Samstag , 24. Oktober 2020
Der australische Kardinal George Pell ist von Papst Franziskus nach Rom zurückgerufen worden.

Nach Missbrauchsvorwürfen: Kardinal Pell kehrt in den Vatikan zurück

Das berichtet die italienische Ausgabe der Onlinezeitung “Huffington Post”. Pell war zuvor in seiner Heimat von Missbrauchsvorwürfen freigesprochen worden.

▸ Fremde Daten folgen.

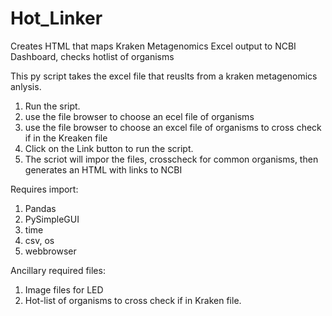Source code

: # Hot_Linker
Creates HTML that maps Kraken Metagenomics Excel output to NCBI Dashboard, checks hotlist of organisms

This py script takes the excel file that reuslts from a kraken metagenomics anlysis.

1) Run the sript.
2) use the file browser to choose an ecel file of organisms
3) use the file browser to choose an excel file of organisms to cross check if in the Kreaken file
4) Click on the Link button to run the script.
5) The scriot will impor the files, crosscheck for common organisms, then generates an HTML with links to NCBI

Requires import:

1) Pandas
2) PySimpleGUI
3) time
4) csv, os
5) webbrowser

Ancillary required files:

1) Image files for LED
2) Hot-list of organisms to cross check if in Kraken file.
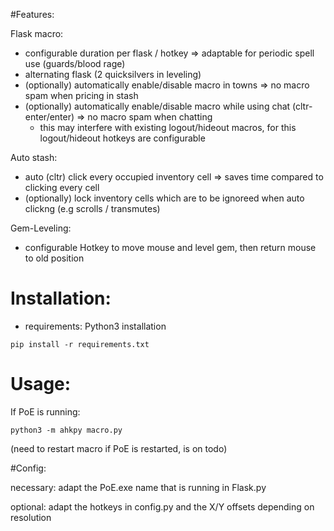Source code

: #Features:

Flask macro:
 - configurable duration per flask / hotkey => adaptable for periodic spell use (guards/blood rage)
 - alternating flask (2 quicksilvers in leveling)
 - (optionally) automatically enable/disable macro in towns => no macro spam when pricing in stash
 - (optionally) automatically enable/disable macro while using chat (cltr-enter/enter) => no  macro spam when chatting
    - this may interfere with existing logout/hideout macros, for this logout/hideout hotkeys are configurable
    
Auto stash:
 - auto (cltr) click every occupied inventory cell => saves time compared to clicking every cell
 - (optionally) lock inventory cells which are to be ignoreed when auto clickng (e.g scrolls / transmutes)

Gem-Leveling:
 - configurable Hotkey to move mouse and level gem, then return mouse to old position
# Installation:

- requirements: Python3 installation

`pip install -r requirements.txt`


# Usage:
If PoE is running:

`python3 -m ahkpy macro.py`

(need to restart macro if PoE is restarted, is on todo)

#Config:

necessary: adapt the PoE.exe name that is running in Flask.py 

optional: adapt the hotkeys in config.py and the X/Y offsets depending on resolution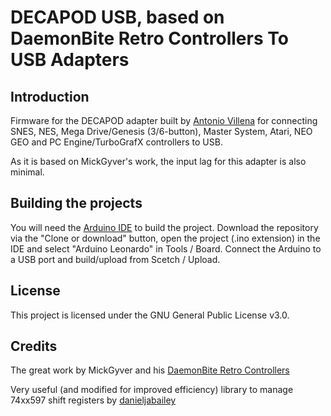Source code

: # DECAPOD USB, based on DaemonBite Retro Controllers To USB Adapters
## Introduction
Firmware for the DECAPOD adapter built by [Antonio Villena](https://www.antoniovillena.es/) for connecting SNES, NES, Mega Drive/Genesis (3/6-button), Master System, Atari, NEO GEO and PC Engine/TurboGrafX controllers to USB.

As it is based on MickGyver's work, the input lag for this adapter is also minimal.

## Building the projects
You will need the [Arduino IDE](https://www.arduino.cc/en/Main/Software) to build the project. Download the repository via the "Clone or download" button, open the project (.ino extension) in the IDE and select "Arduino Leonardo" in Tools / Board. Connect the Arduino to a USB port and build/upload from Scetch / Upload.

## License
This project is licensed under the GNU General Public License v3.0.

## Credits
The great work by MickGyver and his [DaemonBite Retro Controllers](https://github.com/MickGyver/DaemonBite-Retro-Controllers-USB)

Very useful (and modified for improved efficiency) library to manage 74xx597 shift registers by [danieljabailey](https://github.com/danieljabailey/shift_74597)  
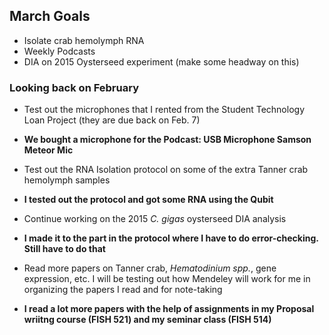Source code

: ## March Goals
- Isolate crab hemolymph RNA
- Weekly Podcasts
- DIA on 2015 Oysterseed experiment (make some headway on this)



### Looking back on February
- Test out the microphones that I rented from the Student Technology Loan Project (they are due back on Feb. 7)
- **We bought a microphone for the Podcast: USB Microphone Samson Meteor Mic**

- Test out the RNA Isolation protocol on some of the extra Tanner crab hemolymph samples
- **I tested out the protocol and got some RNA using the Qubit**
- Continue working on the 2015 *C. gigas* oysterseed DIA analysis
- **I made it to the part in the protocol where I have to do error-checking. Still have to do that**
- Read more papers on Tanner crab, *Hematodinium spp.*, gene expression, etc. I will be testing out how Mendeley will work for me in organizing the papers I read and for note-taking
- **I read a lot more papers with the help of assignments in my Proposal wriitng course (FISH 521) and my seminar class (FISH 514)**
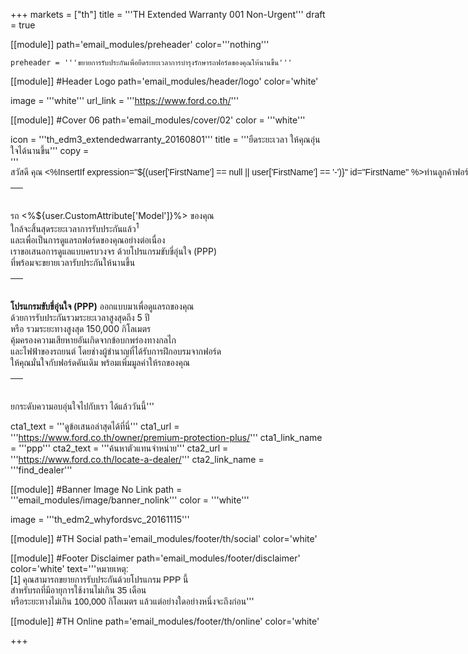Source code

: +++
markets = ["th"]
title = '''TH Extended Warranty 001 Non-Urgent'''
draft = true

[[module]]
path='email_modules/preheader'
color='''nothing'''

	preheader = '''ขยายการรับประกันเพื่อยืดระยะเวลาการบำรุงรักษารถฟอร์ดของคุณให้นานขึ้น'''

[[module]] #Header Logo
path='email_modules/header/logo'
color='white'

  image = '''white'''
  url_link = '''https://www.ford.co.th/'''

[[module]] #Cover 06
path='email_modules/cover/02'
color = '''white'''

  icon = '''th_edm3_extendedwarranty_20160801'''
  title = '''<span style="font-family:Tahoma, Verdana, Sans-serif">ยืดระยะเวลา ให้คุณอุ่นใจได้นานขึ้น</span>'''
  copy = '''<span style="font-family:Tahoma, Verdana, Sans-serif"><span style=" white-space:nowrap;">สวัสดี คุณ <%InsertIf expression="${(user['FirstName'] == null || user['FirstName'] == '-')}" id="FirstName" %>ท่านลูกค้าฟอร์ด<%/InsertIf%> <%InsertElse%> <%${user['FirstName']}%> <%/InsertElse%></span>
<table cellpadding="0" cellspacing="0" height="20" style="line-height:20px"><tr><td>&nbsp;</td></tr></table>
<span style=" white-space:nowrap;">รถ <%${user.CustomAttribute['Model']}%> ของคุณ</span><br />
<span style=" white-space:nowrap;">ใกล้จะสิ้นสุดระยะเวลาการรับประกันแล้ว<sup>1</sup></span><br />
<span style=" white-space:nowrap;">และเพื่อเป็นการดูแลรถฟอร์ดของคุณอย่างต่อเนื่อง</span><br />
<span style=" white-space:nowrap;">เราขอเสนอการดูแลแบบครบวงจร</span>
<span style=" white-space:nowrap;">ด้วยโปรแกรมขับขี่อุ่นใจ (PPP)</span> <br />
<span style=" white-space:nowrap;">ที่พร้อมจะขยายเวลารับประกันให้นานขึ้น</span>
<table cellpadding="0" cellspacing="0" height="20" style="line-height:20px"><tr><td>&nbsp;</td></tr></table>
<span style=" white-space:nowrap;"><strong>โปรแกรมขับขี่อุ่นใจ (PPP)</strong></span> 
<span style=" white-space:nowrap;">ออกแบบมาเพื่อดูแลรถของคุณ</span><br />
<span style=" white-space:nowrap;">ด้วยการรับประกันรวมระยะเวลาสูงสุดถึง 5 ปี</span><br /> 
<span style=" white-space:nowrap;">หรือ รวมระยะทางสูงสุด 150,000 กิโลเมตร</span><br />
<span style=" white-space:nowrap;">คุ้มครองความเสียหาย</span>อันเกิด<span style=" white-space:nowrap;">จากข้อบกพร่องทางกลไก</span><br /> 
<span style=" white-space:nowrap;">และไฟฟ้าของรถยนต์</span>
<span style=" white-space:nowrap;">โดยช่างผู้ชำนาญที่ได้รับการฝึกอบรมจากฟอร์ด</span> <br />
<span style=" white-space:nowrap;">ให้คุณมั่นใจกับฟอร์ดคันเดิม</span> 
<span style=" white-space:nowrap;">พร้อมเพิ่มมูลค่าให้รถของคุณ</span>
<table cellpadding="0" cellspacing="0" height="20" style="line-height:20px"><tr><td>&nbsp;</td></tr></table>
<span style=" white-space:nowrap;">ยกระดับความอบอุ่นใจไปกับเรา</span> <span style=" white-space:nowrap;">ได้แล้ววันนี้</span></span>'''

  cta1_text = '''<span style="font-family:Tahoma, Verdana, Sans-serif">ดูข้อเสนอล่าสุดได้ที่นี่</span>'''
  cta1_url = '''https://www.ford.co.th/owner/premium-protection-plus/'''
  cta1_link_name = '''ppp'''
  cta2_text = '''<span style="font-family:Tahoma, Verdana, Sans-serif">ค้นหาตัวแทนจำหน่าย</span>'''
  cta2_url = '''https://www.ford.co.th/locate-a-dealer/'''
  cta2_link_name = '''find_dealer'''

[[module]] #Banner Image No Link
path = '''email_modules/image/banner_nolink'''
color = '''white'''

  image = '''th_edm2_whyfordsvc_20161115'''

[[module]] #TH Social
path='email_modules/footer/th/social'
color='white'

[[module]] #Footer Disclaimer
path='email_modules/footer/disclaimer'
color='white'
text='''<span style="font-family:Tahoma, Verdana, Sans-serif">หมายเหตุ:<br />
<span style=" white-space:nowrap;">[1] คุณสามารถขยายการรับประกันด้วยโปรแกรม PPP นี้ </span>
<span style=" white-space:nowrap;">สำหรับรถที่มีอายุการใช้งานไม่เกิน 35 เดือน </span><br />
<span style=" white-space:nowrap;">หรือระยะทางไม่เกิน 100,000 กิโลเมตร </span>
<span style=" white-space:nowrap;">แล้วแต่อย่างใดอย่างหนึ่งจะถึงก่อน</span></span>'''

[[module]] #TH Online
path='email_modules/footer/th/online'
color='white'

+++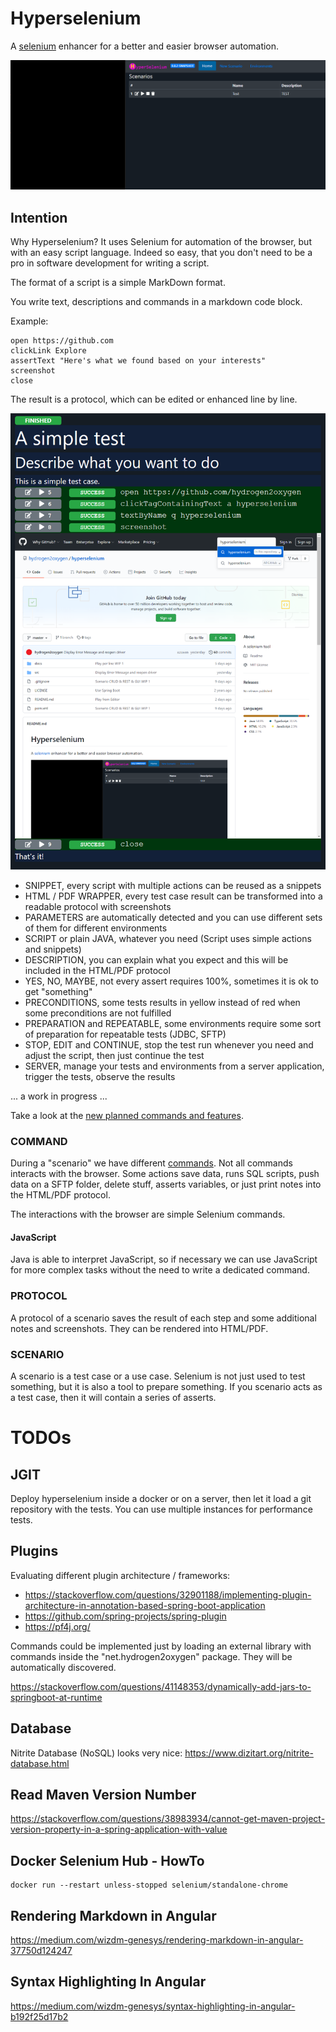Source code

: # Hyperselenium
A [selenium](https://www.selenium.dev) enhancer for a better and easier browser automation.

![Hyperselenium play a script](docs/HyperSelenium.gif "Gif Animation")

## Intention
Why Hyperselenium? It uses Selenium for automation of the browser, but with an easy script language.
Indeed so easy, that you don't need to be a pro in software development for writing a script.

The format of a script is a simple MarkDown format.

You write text, descriptions and commands in a markdown code block.

Example:

    open https://github.com
    clickLink Explore
    assertText "Here's what we found based on your interests"
    screenshot
    close

The result is a protocol, which can be edited or enhanced line by line.

![Protocol](docs/protocol.PNG "Protocol")

- SNIPPET, every script with multiple actions can be reused as a snippets
- HTML / PDF WRAPPER, every test case result can be transformed into a readable protocol with screenshots
- PARAMETERS are automatically detected and you can use different sets of them for different environments
- SCRIPT or plain JAVA, whatever you need (Script uses simple actions and snippets)
- DESCRIPTION, you can explain what you expect and this will be included in the HTML/PDF protocol
- YES, NO, MAYBE, not every assert requires 100%, sometimes it is ok to get "something"
- PRECONDITIONS, some tests results in yellow instead of red when some preconditions are not fulfilled
- PREPARATION and REPEATABLE, some environments require some sort of preparation for repeatable tests (JDBC, SFTP)
- STOP, EDIT and CONTINUE, stop the test run whenever you need and adjust the script, then just continue the test
- SERVER, manage your tests and environments from a server application, trigger the tests, observe the results

... a work in progress ...

Take a look at the [new planned commands and features](NewFeaturesScript.md).

### COMMAND
During a "scenario" we have different [commands](docs/script.md).
Not all commands interacts with the browser.
Some actions save data, runs SQL scripts, push data on a SFTP folder, delete stuff, asserts variables,
or just print notes into the HTML/PDF protocol.

The interactions with the browser are simple Selenium commands.

#### JavaScript
Java is able to interpret JavaScript, so if necessary we can use JavaScript for more complex tasks without the need to write a dedicated command.

### PROTOCOL
A protocol of a scenario saves the result of each step and some additional notes and screenshots. They can be rendered into HTML/PDF.

### SCENARIO
A scenario is a test case or a use case. Selenium is not just used to test something, but it is also a tool to prepare something. If you scenario acts as a test case, then it will contain a series of asserts.

# TODOs
## JGIT
Deploy hyperselenium inside a docker or on a server, then let it load a git repository with the tests. You can use multiple instances for performance tests.

## Plugins
Evaluating different plugin architecture / frameworks:

- https://stackoverflow.com/questions/32901188/implementing-plugin-architecture-in-annotation-based-spring-boot-application
- https://github.com/spring-projects/spring-plugin
- https://pf4j.org/

Commands could be implemented just by loading an external library with commands inside the "net.hydrogen2oxygen" package. They will be automatically discovered.

https://stackoverflow.com/questions/41148353/dynamically-add-jars-to-springboot-at-runtime

## Database
Nitrite Database (NoSQL) looks very nice: https://www.dizitart.org/nitrite-database.html

## Read Maven Version Number
https://stackoverflow.com/questions/38983934/cannot-get-maven-project-version-property-in-a-spring-application-with-value

## Docker Selenium Hub - HowTo

    docker run --restart unless-stopped selenium/standalone-chrome

## Rendering Markdown in Angular
https://medium.com/wizdm-genesys/rendering-markdown-in-angular-37750d124247

## Syntax Highlighting In Angular
https://medium.com/wizdm-genesys/syntax-highlighting-in-angular-b192f25d17b2
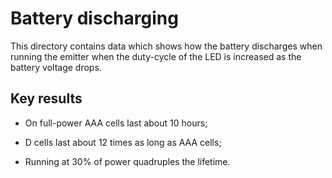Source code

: # Battery discharging

This directory contains data which shows how the battery
discharges when running the emitter when the duty-cycle
of the LED is increased as the battery voltage drops.

## Key results

  - On full-power AAA cells last about 10 hours;

  - D cells last about 12 times as long as AAA cells;

  - Running at 30% of power quadruples the lifetime.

Rom. Papst Franziskus hat den australischen Kardinal George Pell einem italienischen Medienbericht zufolge nach Rom zurückgerufen. Der in seiner Heimat von Missbrauchsvorwürfen freigesprochene Ex-Finanzminister des Vatikans wird nach Angaben der italienischen Ausgabe der Onlinezeitung “Huffington Post” (Montag) bereits am Dienstag in Rom erwartet. In welcher Funktion der ehemalige Erzbischof von Sidney im Vatikan tätig werden soll, teilte die Zeitung nicht mit.

Pell saß bis zum Freispruch mehr als ein Jahr in Haft

Die Rückkehr Pells ist laut „Huffington Post“ auch als Rehabilitierung des Australiers zu verstehen. Pell soll als Präfekt des Wirtschaftssekretariats mit Forderungen nach Offenlegung der Finanzen der einzelnen Vatikanbehörden auch im Staatssekretariat auf erheblichen Widerstand gestoßen sein.

Pell habe als Präfekt des vatikanischen Wirtschaftssekretariats vor seinem Missbrauchsverfahren Erkundigungen über den Ankauf einer Luxusimmobilie in London durch das vatikanische Staatssekretariat eingeholt, berichtet die „Huffington Post“. Nach Pells Rückzug aus Rom kamen dann Ermittlungen der vatikanischen Justiz wegen dubioser Finanztransaktionen in Gang, die zum Erwerb der Immobilie zu einem überhöhten Preis geführt haben sollen.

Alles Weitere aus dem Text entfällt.